(Stored data)
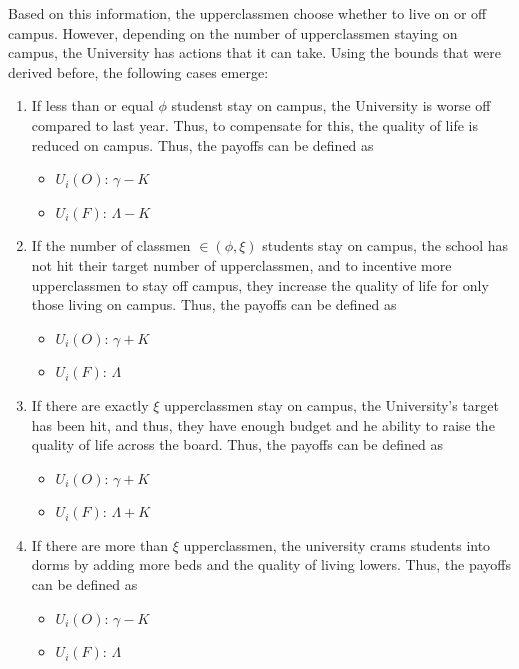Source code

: \documentclass[12pt]{article}
\begin{document}
Based on this information, the upperclassmen choose whether to live on or off campus.
However, depending on the number of upperclassmen staying on campus, the University has actions that it can take. Using the bounds that were derived before, the following cases emerge:
\begin{enumerate}
    \item If less than or equal $\phi$ studenst stay on campus, the University is worse off compared to last year. Thus, to compensate for this, the quality of life is reduced on campus. Thus, the payoffs can be defined as \begin{itemize}
        \item $U_i(O)$: $\gamma - K$
        \item $U_i(F)$: $\Lambda - K$
    \end{itemize}
    \item If the number of classmen  $ \in (\phi,\xi)$ students stay on campus, the school has not hit their target number of upperclassmen, and to incentive more upperclassmen to stay off campus, they increase the quality of life for only those living on campus. Thus, the payoffs can be defined as \begin{itemize}
        \item $U_i(O)$: $\gamma + K$
        \item $U_i(F)$: $\Lambda$
    \end{itemize}
    \item If there are exactly $\xi$ upperclassmen stay on campus, the University's target has been hit, and thus, they have enough budget and he ability to raise the quality of life across the board. Thus, the payoffs can be defined as \begin{itemize}
        \item $U_i(O)$: $\gamma + K$
        \item $U_i(F)$: $\Lambda + K$
    \end{itemize}
    \item If there are more than $\xi$ upperclassmen, the university crams students into dorms by adding more beds and the quality of living lowers. Thus, the payoffs can be defined as \begin{itemize}
        \item $U_i(O)$: $\gamma - K$
        \item $U_i(F)$: $\Lambda$
    \end{itemize}
\end{enumerate}
\end{document}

▶ INSTRUCTIONS TO FOLLOW:
Scan the records above for the word "Lambda" and return every line where it occurs.

▶ ANSWER SECTION:
        \item $U_i(F)$: $\Lambda - K$
        \item $U_i(F)$: $\Lambda$
        \item $U_i(F)$: $\Lambda + K$
        \item $U_i(F)$: $\Lambda$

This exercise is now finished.